> **EXERCISE**
Lines before the one containing "managers - the" are to be skipped; reproduce that line and the rest of the records below exactly.

-- -- --

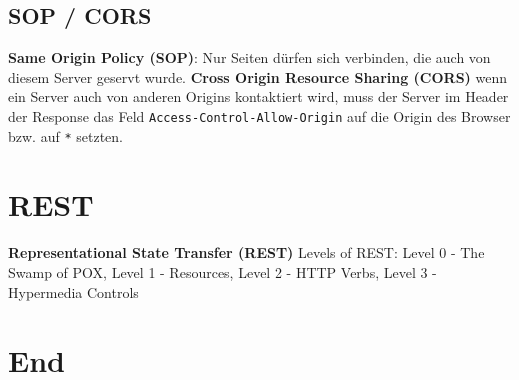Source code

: \documentclass[11pt,twoside,landscape]{article}
\begin{document}
\begin{multicols}{4}
\subsection{SOP / CORS}
\label{sec:org603d785}
\textbf{Same Origin Policy (SOP)}: Nur Seiten dürfen sich verbinden, die auch von diesem Server geservt wurde. \textbf{Cross Origin Resource Sharing (CORS)} wenn ein Server auch von anderen Origins kontaktiert wird, muss der Server im Header der Response das Feld \texttt{Access-Control-Allow-Origin} auf die Origin des Browser bzw. auf \texttt{*} setzten.


\section{REST}
\label{sec:orgc88aa8b}
\textbf{Representational State Transfer (REST)}
Levels of REST: Level 0 - The Swamp of POX, Level 1 - Resources, Level 2 - HTTP Verbs, Level 3 - Hypermedia Controls

\section{End}
\label{sec:orgd09f24e}
\end{multicols}
\end{document}
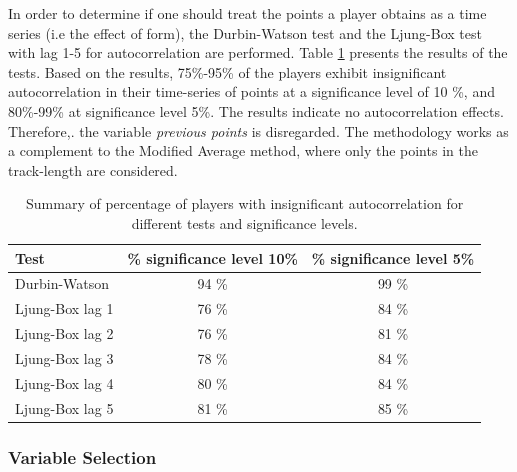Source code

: In order to determine if one should treat the points a player obtains as a time series (i.e the effect of form), the Durbin-Watson test and the Ljung-Box test with lag 1-5 for autocorrelation are performed. Table \ref{tab:auto_tests} presents the results of the tests. Based on the results, 75\%-95\% of the players exhibit insignificant autocorrelation in their time-series of points at a significance level of 10 \%, and 80\%-99\% at significance level 5\%. The results indicate no autocorrelation effects. Therefore,. the variable \textit{previous points} is disregarded. The methodology works as a complement to the Modified Average method, where only the points in the track-length are considered.

\begin{table}[H]
\centering
\begin{tabular}{|l|c|c|}
\hline
Test            & \% significance level 10\% & \% significance level 5\% \\
\hline
Durbin-Watson   & 94 \% & 99 \%                                            \\
Ljung-Box lag 1 & 76 \% & 84 \%                                            \\
Ljung-Box lag 2 & 76 \% & 81 \%                                            \\
Ljung-Box lag 3 & 78 \% & 84 \%                                            \\
Ljung-Box lag 4 & 80 \% & 84 \%                                           \\
Ljung-Box lag 5 & 81 \% & 85 \%                
\\
\hline
\end{tabular}
\caption{Summary of percentage of players with insignificant autocorrelation for different tests and significance levels.}
\label{tab:auto_tests}
\end{table}

\subsubsection{Variable Selection}

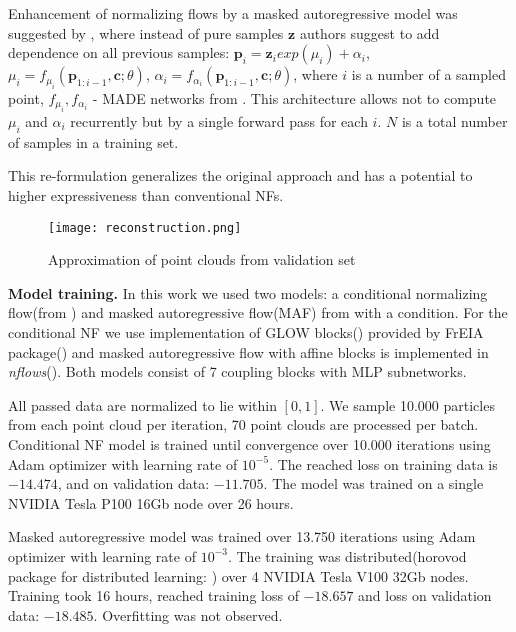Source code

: \documentclass{article}
\begin{document}
Enhancement of normalizing flows by a masked autoregressive model was suggested by \citet{maf}, where instead of pure samples $\bm{z}$ authors suggest to add dependence on all previous samples:
$\bm{p}_i = \bm{z}_i exp(\mu_i)+\alpha_i$, $\mu_i=f_{\mu_i}(\bm{p}_{1:i-1}, \bm{c};\theta)$, $\alpha_i=f_{\alpha_i}(\bm{p}_{1:i-1}, \bm{c};\theta)$,
where $i$ is a number of a sampled point, 
${f_{\mu_i}, f_{\alpha_i}}$ - MADE networks from \citet{made}.
This architecture allows not to compute $\mu_i$ and $\alpha_i$ recurrently but by a single forward pass for each $i$. $N$ is a total number of samples in a training set.

This re-formulation generalizes the original approach and has a potential to higher expressiveness than conventional NFs.

\begin{wrapfigure}[16]{l}{6.5cm}
    \begin{center}
    \vspace*{-8mm}
    \texttt{[image: reconstruction.png]}
    \caption{Approximation of point clouds from validation set}
    \label{fig:3d}
    \end{center}
\end{wrapfigure}

\textbf{Model training.} In this work we used two models: a conditional normalizing flow(from \citet{cinn}) and masked autoregressive flow(MAF) from \citet{maf} with a condition. For the conditional NF we use implementation of GLOW blocks(\citet{glow}) provided by FrEIA package(\citet{freia}) and masked autoregressive flow with affine blocks is implemented in \textit{nflows}(\citet{nflows}). Both models consist of 7 coupling blocks with MLP subnetworks.

All passed data are normalized to lie within $[0, 1]$. 
We sample 10.000 particles from each point cloud per iteration, 70 point clouds are processed per batch.
Conditional NF model is trained until convergence over 10.000 iterations using Adam optimizer with learning rate of $10^{-5}$. 
The reached loss on training data is $-14.474$, and on validation data: $-11.705$. The model was trained on a single NVIDIA Tesla P100 16Gb node over 26 hours. 

Masked autoregressive model was trained over 13.750 iterations using Adam optimizer with learning rate of $10^{-3}$. 
The training was distributed(horovod package for distributed learning: \citet{horovod}) over 4 NVIDIA Tesla V100 32Gb nodes. 
Training took 16 hours, reached training loss of $-18.657$ and loss on validation data: $-18.485$. 
Overfitting was not observed.
\end{document}
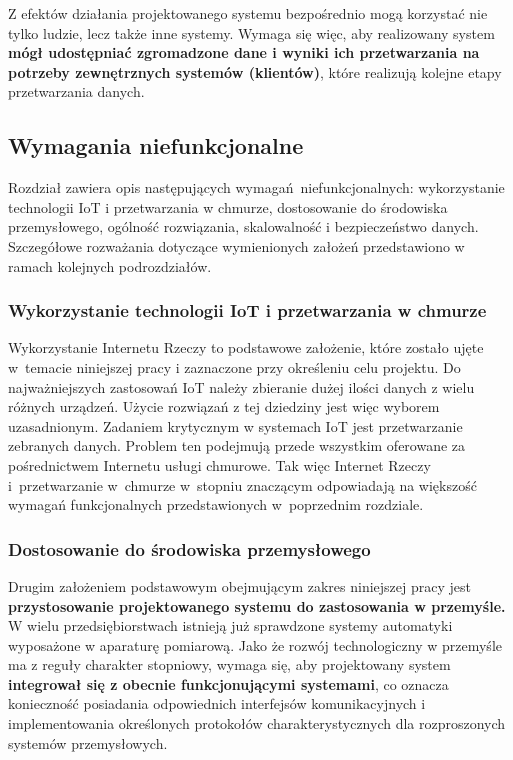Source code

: \documentclass[a4paper, 12pt, twoside]{article}
\begin{document}
Z efektów działania projektowanego systemu bezpośrednio mogą korzystać nie tylko
ludzie, lecz także inne systemy. Wymaga się więc, aby realizowany system \textbf{mógł udostępniać
      zgromadzone dane i wyniki ich przetwarzania na potrzeby zewnętrznych systemów (klientów)},
które realizują kolejne etapy przetwarzania danych.

\subsection{Wymagania niefunkcjonalne}

Rozdział zawiera opis następujących wymagań niefunkcjonalnych:
wykorzystanie technologii IoT i przetwarzania w chmurze, dostosowanie do środowiska
przemysłowego, ogólność rozwiązania, skalowalność i bezpieczeństwo danych. Szczegółowe
rozważania dotyczące wymienionych założeń przedstawiono w ramach kolejnych
podrozdziałów.

\subsubsection{Wykorzystanie technologii IoT i przetwarzania w chmurze}

Wykorzystanie Internetu Rzeczy to podstawowe założenie, które zostało ujęte
w~temacie niniejszej pracy i zaznaczone przy określeniu
celu projektu. Do najważniejszych zastosowań IoT należy zbieranie dużej ilości
danych z wielu różnych urządzeń. Użycie rozwiązań z tej dziedziny jest więc wyborem uzasadnionym.
Zadaniem krytycznym w systemach IoT jest przetwarzanie zebranych danych.
Problem ten podejmują przede wszystkim oferowane za pośrednictwem Internetu
usługi chmurowe. Tak więc Internet Rzeczy i~przetwarzanie w~chmurze w~stopniu
znaczącym odpowiadają na większość wymagań funkcjonalnych przedstawionych w~poprzednim rozdziale.

\subsubsection{Dostosowanie do środowiska przemysłowego}

Drugim założeniem podstawowym obejmującym zakres niniejszej pracy
jest \textbf{przystosowanie projektowanego systemu do zastosowania w przemyśle.}
W wielu przedsiębiorstwach istnieją już sprawdzone systemy automatyki wyposażone
w aparaturę pomiarową. Jako że rozwój technologiczny w przemyśle ma z reguły
charakter stopniowy, wymaga się, aby projektowany system \textbf{integrował się
      z obecnie funkcjonującymi systemami}, co oznacza konieczność posiadania
odpowiednich interfejsów komunikacyjnych i implementowania określonych protokołów
charakterystycznych dla rozproszonych systemów przemysłowych.
\end{document}
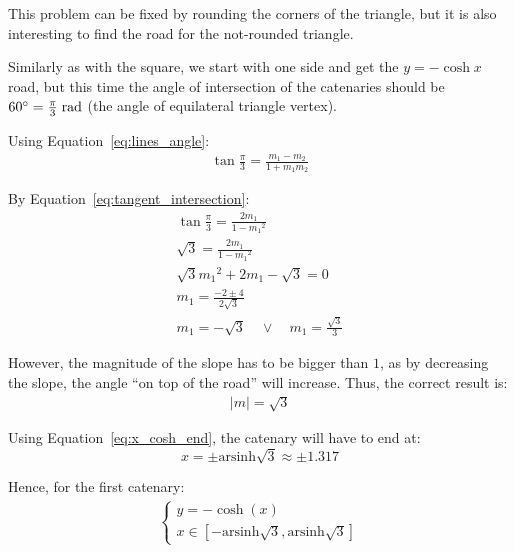 \documentclass[12pt]{article}
\begin{document}
        This problem can be fixed by rounding the corners of the triangle, but it is also interesting to find the road for the not-rounded triangle.

        Similarly as with the square, we start with one side and get the $y= -\cosh x$ road, but this time the angle of intersection of the catenaries should be $60\degree = \frac{\pi}{3} \;\text{rad}$ (the angle of equilateral triangle vertex).

        Using Equation~\ref{eq:lines_angle}:
        \begin{align}
            \tan \frac{\pi}{3} = \frac{m_1 - m_2}{1 + m_1 m_2}
        \end{align}

        By Equation~\ref{eq:tangent_intersection}:
        \begin{align}
            \tan \frac{\pi}{3} = \frac{2 m_1}{1 - {m_1}^2} \\
            \sqrt{3} = \frac{2 m_1}{1 - {m_1}^2} \\
            \sqrt{3} {m_1}^2 + 2 m_1 - \sqrt{3} = 0 \\
            m_1 = \frac{-2 \pm 4}{2 \sqrt{3}} \\
            m_1 = - \sqrt{3} \quad \lor \quad m_1 = \frac{\sqrt{3}}{3}
        \end{align}

        However, the magnitude of the slope has to be bigger than $1$, as by decreasing the slope, the angle ``on top of the road'' will increase. Thus, the correct result is:
        \begin{align*}
            |m| = \sqrt{3}
        \end{align*}

        Using Equation~\ref{eq:x_cosh_end}, the catenary will have to end at:
        \begin{equation}
            x = \pm \text{arsinh}\sqrt{3} \approx \pm 1.317
        \end{equation}

        Hence, for the first catenary:
        \begin{align}
            \begin{cases}
                y = -\cosh(x) \\
                x \in [-\text{arsinh}\sqrt{3}, \text{arsinh}\sqrt{3}]
            \end{cases}
        \end{align}
\end{document}
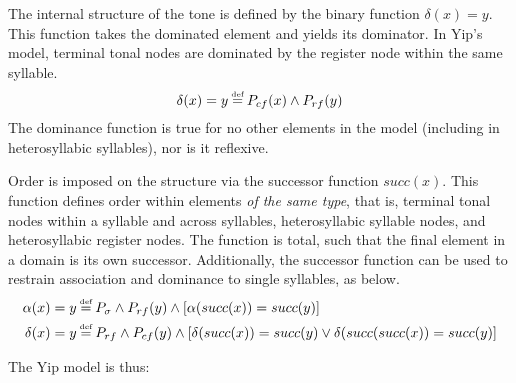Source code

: \documentclass{article}
\newcommand\myeq{\mathrel{\stackrel{\makebox[0pt]{\mbox{\normalfont\tiny def}}}{=}}}
\begin{document}
The internal structure of the tone is defined by the binary function $\delta(x)=y$. This function takes the dominated element and yields its dominator. In Yip's model, terminal tonal nodes are dominated by the register node within the same syllable.
\begin{equation}
\delta(x)=y\myeq P_{cf}(x)\land P_{rf}(y)
\end{equation}
The dominance function is true for no other elements in the model (including in heterosyllabic syllables), nor is it reflexive. \par
Order is imposed on the structure via the successor function $succ(x)$. This function defines order within elements \emph{of the same type}, that is, terminal tonal nodes within a syllable and across syllables, heterosyllabic syllable nodes, and heterosyllabic register nodes. The function is total, such that the final element in a domain is its own successor. Additionally, the successor function can be used to restrain association and dominance to single syllables, as below.
\begin{equation}
\begin{aligned}
\alpha(x)=y&\myeq P_{\sigma} \land P_{rf}(y) \land [\alpha(succ(x)) = succ(y)]\\
\delta(x)=y&\myeq P_{rf} \land P_{cf}(y) \land [\delta(succ(x)) = succ(y)\lor \delta(succ(succ(x))=succ(y)]\\
\end{aligned}
\end{equation} \par
The Yip model is thus:
\end{document}
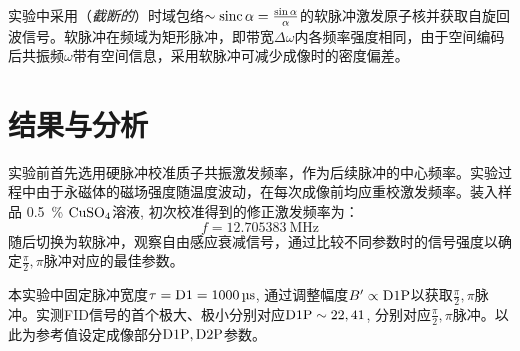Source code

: \documentclass[aps,pre,12pt,preprint,%
	onecolumn,showpacs,showkeys,nofootinbib]{revtex4-1}
\newcommand{\cuSample}{$\mrm{CuSO_4}$溶液}
\newcommand{\perc}[1]{\SI{#1}{\percent}}
\begin{document}
	实验中采用（\textit{截断的}）时域包络$\sim \operatorname{sinc}\alpha = \frac{\sin\alpha}{\alpha}$的软脉冲激发原子核并获取自旋回波信号。软脉冲在频域为矩形脉冲，即带宽$\Delta\omega$内各频率强度相同，由于空间编码后共振频$\omega$带有空间信息，采用软脉冲可减少成像时的密度偏差。
\clearpage
\section{结果与分析}
%
%
\vspace{-1ex}
	实验前首先选用硬脉冲校准质子共振激发频率，作为后续脉冲的中心频率。实验过程中由于永磁体的磁场强度随温度波动，在每次成像前均应重校激发频率。装入样品 \perc{.5} \cuSample, 初次校准得到的修正激发频率为：
	\begin{equation}
		f = \SI{12.705383}{\MHz}
	\end{equation}
	随后切换为软脉冲，观察自由感应衰减信号，通过比较不同参数时的信号强度以确定$\frac{\pi}{2},\pi$脉冲对应的最佳参数。
	
	本实验中固定脉冲宽度$\tau = \tup{D1} = \SI{1000}{\us}$, 通过调整幅度$B' \propto \textup{D1P}$以获取$\frac{\pi}{2},\pi$脉冲。实测FID信号的首个极大、极小分别对应$\textup{D1P} \sim 22, 41$, 分别对应$\frac{\pi}{2},\pi$脉冲。以此为参考值设定成像部分$\textup{D1P}, \textup{D2P}$参数。
	
\end{document}
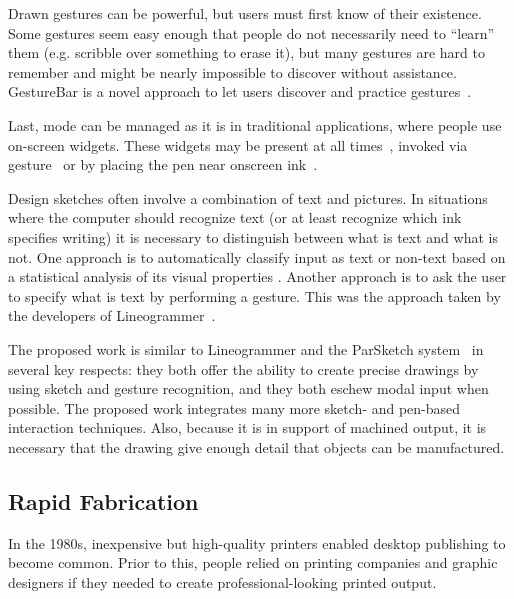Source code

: \documentclass[12pt]{article}
\begin{document}
Drawn gestures can be powerful, but users must first know of their
existence. Some gestures seem easy enough that people do not
necessarily need to ``learn'' them (e.g. scribble over something to
erase it), but many gestures are hard to remember and might be nearly
impossible to discover without assistance. GestureBar is a novel
approach to let users discover and practice
gestures~\cite{bragdon-gesturebar}.

Last, mode can be managed as it is in traditional applications, where
people use on-screen widgets. These widgets may be present at all
times~\cite{forbus-nusketch-battlespace}, invoked via
gesture~\cite{grossman-hover-widgets,kurtenbach-marking-menus} or by
placing the pen near onscreen
ink~\cite{marinkas-shadowbutton,grossman-handle-flag}.

Design sketches often involve a combination of text and pictures. In
situations where the computer should recognize text (or at least
recognize which ink specifies writing) it is necessary to distinguish
between what is text and what is not. One approach is to automatically
classify input as text or non-text based on a statistical analysis of
its visual properties \cite{patel-detect-text}. Another approach is to
ask the user to specify what is text by performing a gesture. This was
the approach taken by the developers of
Lineogrammer~\cite{zeleznik-lineogrammer}.

The proposed work is similar to Lineogrammer and the ParSketch
system~\cite{company-sketching-in-engineering,naya-parsketch} in
several key respects: they both offer the ability to create precise
drawings by using sketch and gesture recognition, and they both eschew
modal input when possible. The proposed work integrates many more
sketch- and pen-based interaction techniques. Also, because it is in
support of machined output, it is necessary that the drawing give
enough detail that objects can be manufactured.

\subsection{Rapid Fabrication}

In the 1980s, inexpensive but high-quality printers enabled desktop
publishing to become common. Prior to this, people relied on printing
companies and graphic designers if they needed to create
professional-looking printed output. 

%
\end{document}
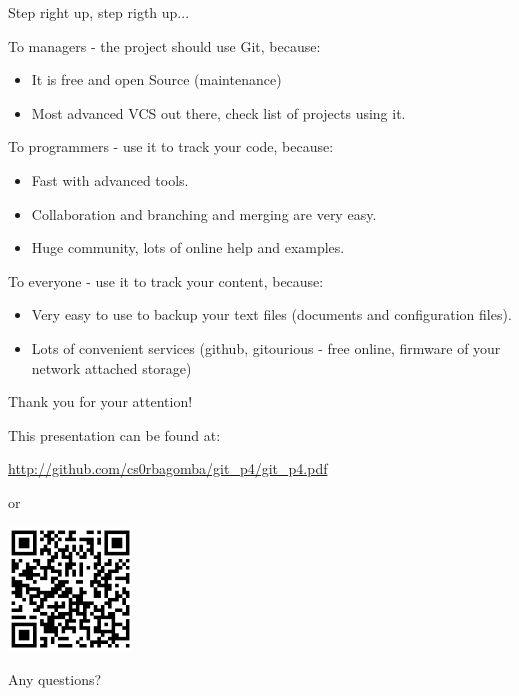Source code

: \documentclass{beamer}
\begin{document}
\begin{frame}{Step right up, step rigth up...}

\begin{block}{To managers - the project should use Git, because:}
\begin{itemize}
 \item It is free and open Source (maintenance)
 \item Most advanced VCS out there, check list of projects using it.
\end{itemize}
\end{block}

\begin{block}{To programmers - use it to track your code, because:}
\begin{itemize}
 \item Fast with advanced tools.
 \item Collaboration and branching and merging are very easy.
 \item Huge community, lots of online help and examples.
\end{itemize}
\end{block}

\begin{block}{To everyone - use it to track your content, because:}
\begin{itemize}
 \item Very easy to use to backup your text files (documents and configuration files).
 \item Lots of convenient services (github, gitourious - free online, firmware of your network attached storage)
\end{itemize}
\end{block}

\end{frame}


\begin{frame}{Thank you for your attention!}

\begin{center}

This presentation can be found at:

\small
\url{http://github.com/cs0rbagomba/git_p4/git_p4.pdf}

\smallskip
or
\smallskip

\includegraphics[height=3.3cm]{barcode.png}

\smallskip

Any questions?
\end{center}

\end{frame}

\end{document}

-- -- --

> **ANSWER SECTION**
\begin{block}{To managers - the project should use Git, because:}
\begin{itemize}
 \item It is free and open Source (maintenance)
 \item Most advanced VCS out there, check list of projects using it.
\end{itemize}
\end{block}

\begin{block}{To programmers - use it to track your code, because:}
\begin{itemize}
 \item Fast with advanced tools.
 \item Collaboration and branching and merging are very easy.
 \item Huge community, lots of online help and examples.
\end{itemize}
\end{block}

\begin{block}{To everyone - use it to track your content, because:}
\begin{itemize}
 \item Very easy to use to backup your text files (documents and configuration files).
 \item Lots of convenient services (github, gitourious - free online, firmware of your network attached storage)
\end{itemize}
\end{block}

\end{frame}


\begin{frame}{Thank you for your attention!}

\begin{center}

This presentation can be found at:

\small
\url{http://github.com/cs0rbagomba/git_p4/git_p4.pdf}

\smallskip
or
\smallskip

\includegraphics[height=3.3cm]{barcode.png}

\smallskip

Any questions?
\end{center}

\end{frame}

\end{document}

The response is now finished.